* **Work to be completed**
Beneath this task are records; state how many of their lines hold the word "tenant", and nothing else.

(Record set begins)

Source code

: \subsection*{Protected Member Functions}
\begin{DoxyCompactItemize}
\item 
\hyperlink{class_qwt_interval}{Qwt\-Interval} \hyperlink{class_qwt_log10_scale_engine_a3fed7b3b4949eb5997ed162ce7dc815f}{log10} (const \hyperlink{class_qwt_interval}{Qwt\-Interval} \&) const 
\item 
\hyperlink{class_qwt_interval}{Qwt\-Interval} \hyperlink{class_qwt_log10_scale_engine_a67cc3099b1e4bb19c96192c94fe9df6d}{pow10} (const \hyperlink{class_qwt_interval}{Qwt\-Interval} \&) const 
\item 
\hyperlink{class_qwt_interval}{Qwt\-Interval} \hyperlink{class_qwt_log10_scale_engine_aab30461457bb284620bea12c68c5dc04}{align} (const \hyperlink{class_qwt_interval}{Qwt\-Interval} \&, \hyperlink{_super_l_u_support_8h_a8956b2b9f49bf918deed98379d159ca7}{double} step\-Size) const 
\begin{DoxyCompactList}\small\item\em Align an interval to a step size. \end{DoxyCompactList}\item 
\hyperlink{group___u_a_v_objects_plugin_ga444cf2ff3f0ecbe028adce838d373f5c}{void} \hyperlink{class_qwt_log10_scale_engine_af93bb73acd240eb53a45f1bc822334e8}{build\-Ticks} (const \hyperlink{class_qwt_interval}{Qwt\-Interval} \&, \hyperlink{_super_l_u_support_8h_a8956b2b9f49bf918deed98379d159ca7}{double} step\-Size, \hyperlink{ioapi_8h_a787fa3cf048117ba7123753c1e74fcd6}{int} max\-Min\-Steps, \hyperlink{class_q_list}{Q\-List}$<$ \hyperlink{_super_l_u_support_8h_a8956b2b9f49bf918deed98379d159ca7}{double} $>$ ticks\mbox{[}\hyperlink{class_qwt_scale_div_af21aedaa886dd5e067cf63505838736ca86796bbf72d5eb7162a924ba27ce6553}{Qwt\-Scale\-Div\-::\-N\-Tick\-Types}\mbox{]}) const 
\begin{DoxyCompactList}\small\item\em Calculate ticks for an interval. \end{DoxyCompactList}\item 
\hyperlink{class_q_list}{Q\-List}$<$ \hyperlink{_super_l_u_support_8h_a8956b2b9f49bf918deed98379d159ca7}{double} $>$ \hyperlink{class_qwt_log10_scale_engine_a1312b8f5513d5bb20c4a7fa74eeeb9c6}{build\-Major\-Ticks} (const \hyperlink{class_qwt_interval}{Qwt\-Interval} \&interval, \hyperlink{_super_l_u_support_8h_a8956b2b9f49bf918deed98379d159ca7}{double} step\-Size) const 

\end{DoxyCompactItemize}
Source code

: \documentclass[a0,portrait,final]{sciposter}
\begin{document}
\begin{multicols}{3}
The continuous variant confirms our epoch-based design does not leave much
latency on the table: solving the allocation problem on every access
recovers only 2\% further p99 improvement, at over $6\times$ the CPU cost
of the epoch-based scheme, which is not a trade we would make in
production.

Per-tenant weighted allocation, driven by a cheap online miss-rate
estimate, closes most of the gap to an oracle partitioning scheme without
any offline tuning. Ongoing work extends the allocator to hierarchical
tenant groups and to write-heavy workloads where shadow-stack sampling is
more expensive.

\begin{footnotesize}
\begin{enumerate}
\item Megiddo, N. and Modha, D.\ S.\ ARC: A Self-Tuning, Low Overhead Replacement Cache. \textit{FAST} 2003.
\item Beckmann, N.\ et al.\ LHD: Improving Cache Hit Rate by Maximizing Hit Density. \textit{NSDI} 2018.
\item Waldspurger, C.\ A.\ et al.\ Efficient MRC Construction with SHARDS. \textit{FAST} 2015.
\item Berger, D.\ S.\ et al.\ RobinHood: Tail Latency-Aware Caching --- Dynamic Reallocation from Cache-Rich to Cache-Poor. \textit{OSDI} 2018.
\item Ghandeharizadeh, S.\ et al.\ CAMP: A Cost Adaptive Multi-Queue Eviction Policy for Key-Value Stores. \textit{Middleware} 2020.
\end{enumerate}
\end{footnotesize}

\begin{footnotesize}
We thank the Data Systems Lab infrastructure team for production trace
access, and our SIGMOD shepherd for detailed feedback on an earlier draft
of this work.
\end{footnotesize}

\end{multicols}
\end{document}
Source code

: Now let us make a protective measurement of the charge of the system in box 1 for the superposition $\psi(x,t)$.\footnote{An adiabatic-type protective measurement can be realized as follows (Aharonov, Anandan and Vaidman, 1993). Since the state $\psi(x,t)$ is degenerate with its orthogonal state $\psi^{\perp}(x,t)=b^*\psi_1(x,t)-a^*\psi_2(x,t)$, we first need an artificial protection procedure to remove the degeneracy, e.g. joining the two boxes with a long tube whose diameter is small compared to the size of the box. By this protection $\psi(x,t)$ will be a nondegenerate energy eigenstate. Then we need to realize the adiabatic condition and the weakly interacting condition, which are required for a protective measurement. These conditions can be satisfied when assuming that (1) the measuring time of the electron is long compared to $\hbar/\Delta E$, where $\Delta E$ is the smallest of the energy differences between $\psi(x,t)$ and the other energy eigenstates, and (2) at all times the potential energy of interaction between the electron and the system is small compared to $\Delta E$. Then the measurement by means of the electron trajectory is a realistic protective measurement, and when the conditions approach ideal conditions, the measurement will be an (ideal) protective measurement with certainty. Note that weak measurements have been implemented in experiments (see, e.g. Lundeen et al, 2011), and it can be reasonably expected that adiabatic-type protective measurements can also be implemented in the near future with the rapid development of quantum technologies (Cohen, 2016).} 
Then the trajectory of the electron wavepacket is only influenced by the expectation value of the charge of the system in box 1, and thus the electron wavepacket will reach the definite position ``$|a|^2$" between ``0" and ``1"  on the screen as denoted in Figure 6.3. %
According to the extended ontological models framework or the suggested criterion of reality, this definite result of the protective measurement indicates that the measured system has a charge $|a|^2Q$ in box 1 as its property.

(Record set ends)

* **Answer to this task**
2